Source data:

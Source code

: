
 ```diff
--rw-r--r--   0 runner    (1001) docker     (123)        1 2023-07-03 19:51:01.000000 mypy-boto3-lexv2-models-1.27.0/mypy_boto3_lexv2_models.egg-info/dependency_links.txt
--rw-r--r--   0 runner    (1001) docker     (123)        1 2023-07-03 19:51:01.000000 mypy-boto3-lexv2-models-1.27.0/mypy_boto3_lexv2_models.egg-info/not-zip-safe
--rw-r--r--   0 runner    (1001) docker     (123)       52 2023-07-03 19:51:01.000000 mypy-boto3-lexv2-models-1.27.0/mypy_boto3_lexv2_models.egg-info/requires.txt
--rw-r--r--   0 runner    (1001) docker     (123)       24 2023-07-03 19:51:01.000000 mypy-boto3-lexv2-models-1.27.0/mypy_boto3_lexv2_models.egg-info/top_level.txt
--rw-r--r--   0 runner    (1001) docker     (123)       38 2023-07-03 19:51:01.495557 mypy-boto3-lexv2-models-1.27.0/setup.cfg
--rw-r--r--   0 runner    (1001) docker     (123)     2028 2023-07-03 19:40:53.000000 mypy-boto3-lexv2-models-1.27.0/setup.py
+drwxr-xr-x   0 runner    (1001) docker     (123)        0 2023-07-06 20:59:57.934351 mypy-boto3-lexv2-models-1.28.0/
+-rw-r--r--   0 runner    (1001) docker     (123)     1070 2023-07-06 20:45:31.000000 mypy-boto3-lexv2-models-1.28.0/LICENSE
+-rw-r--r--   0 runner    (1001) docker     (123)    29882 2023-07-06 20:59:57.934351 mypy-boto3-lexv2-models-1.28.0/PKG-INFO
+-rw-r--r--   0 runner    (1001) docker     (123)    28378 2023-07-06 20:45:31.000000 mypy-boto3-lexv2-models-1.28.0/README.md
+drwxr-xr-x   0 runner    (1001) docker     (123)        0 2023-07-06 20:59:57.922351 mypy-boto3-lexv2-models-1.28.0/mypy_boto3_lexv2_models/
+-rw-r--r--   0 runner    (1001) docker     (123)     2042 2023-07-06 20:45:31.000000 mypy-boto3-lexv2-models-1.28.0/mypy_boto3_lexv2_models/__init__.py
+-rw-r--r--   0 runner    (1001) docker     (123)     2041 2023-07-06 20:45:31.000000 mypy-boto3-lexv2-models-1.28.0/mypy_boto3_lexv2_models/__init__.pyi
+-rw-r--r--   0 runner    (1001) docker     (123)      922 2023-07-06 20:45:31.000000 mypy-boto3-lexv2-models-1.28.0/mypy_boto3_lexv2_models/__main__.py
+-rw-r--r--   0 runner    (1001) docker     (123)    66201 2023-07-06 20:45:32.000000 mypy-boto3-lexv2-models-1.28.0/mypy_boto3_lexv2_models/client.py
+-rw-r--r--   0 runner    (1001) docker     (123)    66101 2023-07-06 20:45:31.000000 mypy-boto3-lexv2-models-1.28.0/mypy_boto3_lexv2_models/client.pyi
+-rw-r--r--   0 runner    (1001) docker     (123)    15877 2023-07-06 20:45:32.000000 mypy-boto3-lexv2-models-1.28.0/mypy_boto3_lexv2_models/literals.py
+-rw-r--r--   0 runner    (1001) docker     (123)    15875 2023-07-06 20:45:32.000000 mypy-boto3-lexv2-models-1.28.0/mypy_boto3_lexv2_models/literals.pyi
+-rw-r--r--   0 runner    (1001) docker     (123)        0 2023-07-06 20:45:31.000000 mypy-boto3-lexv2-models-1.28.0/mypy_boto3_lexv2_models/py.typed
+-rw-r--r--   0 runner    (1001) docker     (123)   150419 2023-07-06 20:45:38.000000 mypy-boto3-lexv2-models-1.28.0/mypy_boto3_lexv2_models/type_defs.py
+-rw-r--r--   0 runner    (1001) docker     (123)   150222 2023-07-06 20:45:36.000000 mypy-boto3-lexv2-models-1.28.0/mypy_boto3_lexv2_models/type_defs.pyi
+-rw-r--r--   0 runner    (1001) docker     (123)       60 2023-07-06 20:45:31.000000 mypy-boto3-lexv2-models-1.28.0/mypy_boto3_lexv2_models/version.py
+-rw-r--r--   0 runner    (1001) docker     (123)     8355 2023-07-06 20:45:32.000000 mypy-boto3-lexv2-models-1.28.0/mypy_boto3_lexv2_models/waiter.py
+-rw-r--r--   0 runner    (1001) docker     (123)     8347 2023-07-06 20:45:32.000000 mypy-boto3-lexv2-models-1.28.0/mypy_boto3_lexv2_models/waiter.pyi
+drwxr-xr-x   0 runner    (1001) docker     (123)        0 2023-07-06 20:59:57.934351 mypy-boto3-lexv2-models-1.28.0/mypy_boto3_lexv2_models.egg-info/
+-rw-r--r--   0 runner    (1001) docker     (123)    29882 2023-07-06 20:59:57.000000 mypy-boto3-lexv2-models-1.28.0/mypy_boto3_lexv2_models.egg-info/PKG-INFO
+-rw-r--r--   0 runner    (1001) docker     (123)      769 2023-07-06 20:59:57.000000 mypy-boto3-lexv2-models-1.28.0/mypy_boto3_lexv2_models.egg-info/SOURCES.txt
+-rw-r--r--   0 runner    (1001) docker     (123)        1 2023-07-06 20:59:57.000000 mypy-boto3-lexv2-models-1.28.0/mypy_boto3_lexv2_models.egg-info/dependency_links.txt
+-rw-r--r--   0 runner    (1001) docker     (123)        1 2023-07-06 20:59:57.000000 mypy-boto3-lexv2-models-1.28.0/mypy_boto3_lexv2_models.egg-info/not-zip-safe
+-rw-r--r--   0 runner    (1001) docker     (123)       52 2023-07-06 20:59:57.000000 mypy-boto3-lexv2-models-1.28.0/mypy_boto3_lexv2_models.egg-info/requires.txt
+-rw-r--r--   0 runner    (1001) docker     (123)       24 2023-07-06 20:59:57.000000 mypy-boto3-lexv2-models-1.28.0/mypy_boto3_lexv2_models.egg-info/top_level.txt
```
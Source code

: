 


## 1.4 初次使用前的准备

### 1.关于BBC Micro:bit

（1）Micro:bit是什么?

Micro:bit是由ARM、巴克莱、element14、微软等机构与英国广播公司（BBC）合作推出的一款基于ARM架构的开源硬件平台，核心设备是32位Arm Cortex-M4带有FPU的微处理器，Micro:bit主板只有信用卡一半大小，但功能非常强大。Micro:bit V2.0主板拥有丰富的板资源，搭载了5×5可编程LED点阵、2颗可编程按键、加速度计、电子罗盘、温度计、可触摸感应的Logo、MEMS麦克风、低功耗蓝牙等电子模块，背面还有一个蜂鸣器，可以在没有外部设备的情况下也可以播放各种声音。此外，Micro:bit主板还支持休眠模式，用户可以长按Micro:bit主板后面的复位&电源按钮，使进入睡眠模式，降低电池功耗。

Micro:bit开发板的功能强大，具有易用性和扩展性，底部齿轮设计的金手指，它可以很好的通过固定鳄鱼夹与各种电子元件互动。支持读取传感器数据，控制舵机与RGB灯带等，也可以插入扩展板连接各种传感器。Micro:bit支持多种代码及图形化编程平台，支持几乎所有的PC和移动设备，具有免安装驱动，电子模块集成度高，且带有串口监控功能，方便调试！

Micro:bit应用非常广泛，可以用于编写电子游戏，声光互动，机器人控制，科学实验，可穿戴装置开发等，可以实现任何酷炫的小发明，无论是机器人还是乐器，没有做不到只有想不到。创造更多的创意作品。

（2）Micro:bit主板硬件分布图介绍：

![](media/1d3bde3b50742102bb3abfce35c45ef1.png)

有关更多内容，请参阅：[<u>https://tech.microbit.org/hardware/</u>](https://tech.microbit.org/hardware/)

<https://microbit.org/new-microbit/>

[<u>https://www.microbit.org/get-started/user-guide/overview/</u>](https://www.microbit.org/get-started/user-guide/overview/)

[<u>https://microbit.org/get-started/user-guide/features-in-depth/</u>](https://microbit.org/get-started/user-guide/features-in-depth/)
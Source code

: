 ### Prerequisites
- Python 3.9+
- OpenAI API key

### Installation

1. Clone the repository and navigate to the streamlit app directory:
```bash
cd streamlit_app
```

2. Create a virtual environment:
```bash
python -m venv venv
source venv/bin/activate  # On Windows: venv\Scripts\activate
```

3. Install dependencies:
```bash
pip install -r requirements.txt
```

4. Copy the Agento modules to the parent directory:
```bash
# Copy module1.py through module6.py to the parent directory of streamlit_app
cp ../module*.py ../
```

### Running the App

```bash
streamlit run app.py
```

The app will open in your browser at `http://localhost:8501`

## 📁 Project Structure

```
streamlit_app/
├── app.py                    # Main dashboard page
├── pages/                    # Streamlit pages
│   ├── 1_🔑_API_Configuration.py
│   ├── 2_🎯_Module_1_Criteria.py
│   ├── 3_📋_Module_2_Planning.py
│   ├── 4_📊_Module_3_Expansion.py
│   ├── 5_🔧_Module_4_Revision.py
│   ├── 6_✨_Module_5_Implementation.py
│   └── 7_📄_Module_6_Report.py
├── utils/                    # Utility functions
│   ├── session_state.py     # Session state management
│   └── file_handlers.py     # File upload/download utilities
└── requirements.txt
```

◆ Work required:
Check each line above for the string "waiter", then copy the ones that have it.

◆ Solved problem:
+-rw-r--r--   0 runner    (1001) docker     (123)     8355 2023-07-06 20:45:32.000000 mypy-boto3-lexv2-models-1.28.0/mypy_boto3_lexv2_models/waiter.py
+-rw-r--r--   0 runner    (1001) docker     (123)     8347 2023-07-06 20:45:32.000000 mypy-boto3-lexv2-models-1.28.0/mypy_boto3_lexv2_models/waiter.pyi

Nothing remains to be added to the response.